What is optimization?
Imagine you have a $50 store coupon for groceries. For your diet you need to buy certain types of food – like
fruits,
vegetables, and dairy –. Ideally, you'd spend exactly $50. However, it
might not always be possible to spend the exact amount.
So, your goal is to buy the required groceries and spend
as little extra money as possible beyond the coupon's value.
This is a simple example of what we call
optimization.
Optimization is all about finding the best solution to a problem, given certain limitations or requirements. The "best" solution depends on what you're trying to achieve. In our grocery example, the "best" solution means spending as close to $50 as possible without spending too much more. We want to minimize the amount we have to pay out of pocket.
Let's say you just randomly pick items: 3 apples ($12), 2 carrots ($4), and 1 milk ($5). That's $21 total. You're far from using your full coupon! You could buy more, but what should you buy to get closer to $50 without spending a lot more than $50? Trying every possible combination of fruits, vegetables, and dairy could take a long time.
The Components of an Optimization Problem
Our grocery shopping scenario, though simple, contains all the essential elements of an optimization problem, which we will call a model. Let's break it down:
Decision Variables
These are the things we can choose or control. In our case, the decision variables are how many of each item we buy. We can represent these with variables:
- a = number of apples
- b = number of bananas
- ca = number of carrots
- s = number of spinach
- m = number of milk
- ch = number of cheese
For example, a = 3 means we buy 3 apples. These variables are what we'll be changing to find the best solution.
Objective Function
This is what we're trying to minimize (we can also maximise). In our case, we want to minimize the amount of money we spend beyond our $50 coupon. We can express this mathematically:
Total Cost = 4a + 3b + 2ca + 3s + 5m + 6ch
Extra Spending = Total Cost - 50
Our objective function is to minimize the "Extra Spending".
Constraints
These are the limitations or rules we must follow. We say that our model
is Subject to (s.t.) those constraints.
In our grocery example, we have a few constraints:
- Minimum Fruit: a + b ≥ 3 (We must buy at least 3 fruits)
- Minimum Vegetables: ca + s ≥ 2 (We must buy at least 2 vegetables)
- Minimum Dairy: m + ch ≥ 1 (We must buy at least 1 dairy product)
- Minimum Spending: 4a + 3b + 2ca + 3s + 5m + 6ch ≥ 50 (We must spend at least 50)
- Non-negative quantities: a, b, ca, s, m, ch ≥ 0 (We can't buy a negative number of items)
By defining these three components-decision variables, objective function, and constraints—we've turned our everyday grocery problem into a formal optimization model that can be solved using mathematical techniques.
Let's put everything together in a model using the ROOC syntax:
And using the solvers inside rooc, we are able to find a solution with cost 0, so we managed to spend
exactly $50
The food we picked are: apples = 10, carrots = 2, cheese = 1
Why is optimization useful?
Optimization helps us make better
decisions when we face limited resources, competing goals, or complex systems.
Here are some other examples:
- Logistics and Transportation: Companies like delivery services and airlines use optimization to plan routes, schedule deliveries, and manage fleets.

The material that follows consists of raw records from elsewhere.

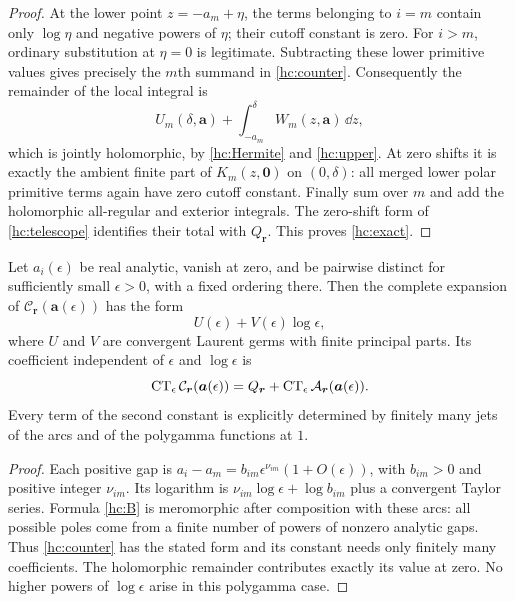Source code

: \begin{proof}
At the lower point $z=-a_m+\eta$, the terms belonging to $i=m$ contain
only $\log\eta$ and negative powers of $\eta$; their cutoff constant
is zero. For $i>m$, ordinary substitution at $\eta=0$ is legitimate.
Subtracting these lower primitive values gives precisely the $m$th
summand in \eqref{hc:counter}. Consequently the remainder of the local
integral is
\[
 U_m(\delta,\boldsymbol a)
       +\int_{-a_m}^{\delta}W_m(z,\boldsymbol a)\,\dd z,
\]
which is jointly holomorphic, by \eqref{hc:Hermite} and
\eqref{hc:upper}. At zero shifts it is exactly the ambient finite part
of $K_m(z,\boldsymbol0)$ on $(0,\delta)$: all merged lower polar
primitive terms again have zero cutoff constant. Finally sum over $m$
and add the holomorphic all-regular and exterior integrals. The
zero-shift form of \eqref{hc:telescope} identifies their total with
$Q_{\boldsymbol r}$. This proves \eqref{hc:exact}.
\end{proof}

\begin{corollary}\label{hc:arcs}
Let $a_i(\epsilon)$ be real analytic, vanish at zero, and be pairwise
distinct for sufficiently small $\epsilon>0$, with a fixed ordering
there. Then the complete expansion of
$\mathcal C_{\boldsymbol r}(\boldsymbol a(\epsilon))$ has the form
\[
 U(\epsilon)+V(\epsilon)\log\epsilon,
\]
where $U$ and $V$ are convergent Laurent germs with finite principal
parts. Its coefficient independent of $\epsilon$ and $\log\epsilon$ is
\begin{equation}\label{hc:arc-constant}
 \CT_{\epsilon}\mathcal C_{\boldsymbol r}(\boldsymbol a(\epsilon))
 =Q_{\boldsymbol r}
       +\CT_{\epsilon}\mathcal A_{\boldsymbol r}(\boldsymbol a(\epsilon)).
\end{equation}
Every term of the second constant is explicitly determined by finitely
many jets of the arcs and of the polygamma functions at $1$.
\end{corollary}

\begin{proof}
Each positive gap is
$a_i-a_m=b_{im}\epsilon^{\nu_{im}}(1+O(\epsilon))$, with
$b_{im}>0$ and positive integer $\nu_{im}$. Its logarithm is
$\nu_{im}\log\epsilon+\log b_{im}$ plus a convergent Taylor series.
Formula \eqref{hc:B} is meromorphic after composition with these arcs:
all possible poles come from a finite number of powers of nonzero
analytic gaps. Thus \eqref{hc:counter} has the stated form and its
constant needs only finitely many coefficients. The holomorphic
remainder contributes exactly its value at zero. No higher powers
of $\log\epsilon$ arise in this polygamma case.
\end{proof}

The goal might be to minimize fuel consumption, delivery times, or overall costs.
- Manufacturing and Production: In manufacturing, optimization is used to determine the best production schedules, manage inventory levels, and design efficient production lines. The goal might be to maximize production output, minimize waste, or reduce production costs. For example, a factory might use optimization to determine the optimal mix of products to manufacture given limited resources like raw materials and machine time.

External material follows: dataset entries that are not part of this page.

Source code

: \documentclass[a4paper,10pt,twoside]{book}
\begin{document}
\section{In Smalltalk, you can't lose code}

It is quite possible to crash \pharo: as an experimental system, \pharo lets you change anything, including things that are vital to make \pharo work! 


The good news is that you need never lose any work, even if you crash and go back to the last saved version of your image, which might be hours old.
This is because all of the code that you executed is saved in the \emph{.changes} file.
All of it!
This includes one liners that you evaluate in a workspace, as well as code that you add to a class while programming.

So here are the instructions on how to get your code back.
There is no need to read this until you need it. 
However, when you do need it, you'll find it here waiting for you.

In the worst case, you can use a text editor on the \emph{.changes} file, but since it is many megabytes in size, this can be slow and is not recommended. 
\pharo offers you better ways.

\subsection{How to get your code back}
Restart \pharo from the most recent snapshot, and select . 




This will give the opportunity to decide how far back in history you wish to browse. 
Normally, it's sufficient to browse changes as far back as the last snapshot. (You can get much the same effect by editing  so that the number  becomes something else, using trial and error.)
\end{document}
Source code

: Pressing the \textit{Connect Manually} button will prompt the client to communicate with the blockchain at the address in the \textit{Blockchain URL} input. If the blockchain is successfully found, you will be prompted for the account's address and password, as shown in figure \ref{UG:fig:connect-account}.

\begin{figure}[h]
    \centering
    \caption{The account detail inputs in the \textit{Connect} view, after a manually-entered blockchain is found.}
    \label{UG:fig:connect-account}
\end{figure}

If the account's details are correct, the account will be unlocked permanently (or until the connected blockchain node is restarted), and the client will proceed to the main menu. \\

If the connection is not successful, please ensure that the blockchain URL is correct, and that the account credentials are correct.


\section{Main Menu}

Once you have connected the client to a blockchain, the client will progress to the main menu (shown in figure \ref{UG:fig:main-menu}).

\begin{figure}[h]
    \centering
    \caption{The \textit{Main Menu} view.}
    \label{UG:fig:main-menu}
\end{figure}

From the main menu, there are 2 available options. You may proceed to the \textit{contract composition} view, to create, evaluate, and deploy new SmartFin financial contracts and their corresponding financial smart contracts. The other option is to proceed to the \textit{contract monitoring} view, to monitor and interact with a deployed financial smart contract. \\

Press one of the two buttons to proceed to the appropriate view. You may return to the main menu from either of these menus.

- Finance and Investment: Financial institutions use optimization to build investment portfolios that maximize returns while minimizing risk. Optimization techniques can help determine the best allocation of assets across different investment classes.

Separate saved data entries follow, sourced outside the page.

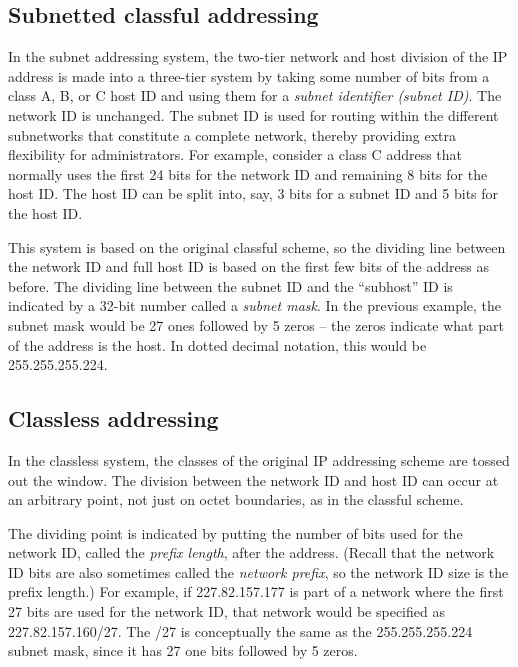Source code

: \subsection{Subnetted classful addressing}

In the subnet addressing system, the two-tier network and host division
of the IP address is made into a three-tier system by taking some number
of bits from a class A, B, or C host ID and using them for a
{\emph{subnet identifier (subnet ID)}}. The network ID is unchanged. The
subnet ID is used for routing within the different subnetworks that
constitute a complete network, thereby providing extra flexibility for
administrators. For example, consider a class C address that normally
uses the first 24 bits for the network ID and remaining 8 bits for the
host ID. The host ID can be split into, say, 3 bits for a subnet ID and
5 bits for the host ID.

This system is based on the original classful scheme, so the dividing
line between the network ID and full host ID is based on the first few
bits of the address as before. The dividing line between the subnet ID
and the ``subhost'' ID is indicated by a 32-bit number called a
{\emph{subnet mask}}. In the previous example, the subnet mask would be
27 ones followed by 5 zeros -- the zeros indicate what part of the
address is the host. In dotted decimal notation, this would be
255.255.255.224.




\subsection{Classless addressing}

In the classless system, the classes of the original IP addressing
scheme are tossed out the window. The division between the network ID
and host ID can occur at an arbitrary point, not just on octet
boundaries, as in the classful scheme.

The dividing point is indicated by putting the number of bits used for
the network ID, called the {\emph{prefix length}}, after the address.
(Recall that the network ID bits are also sometimes called the
{\emph{network prefix}}, so the network ID size is the prefix length.)
For example, if 227.82.157.177 is part of a network where the first 27
bits are used for the network ID, that network would be specified as
227.82.157.160/27. The /27 is conceptually the same as the
255.255.255.224 subnet mask, since it has 27 one bits followed by 5
zeros.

- Energy and Utilities: Power companies use optimization to manage the distribution of electricity, optimize energy production, and schedule maintenance. The goal might be to minimize energy losses, reduce costs, or ensure a reliable power supply.
These are just a few examples of how optimization is used across diverse fields. In essence, any situation where you're trying to make the "best" decision given certain constraints can potentially benefit from optimization techniques. By formulating the problem mathematically and using appropriate algorithms, we can find solutions that are proven to be the best.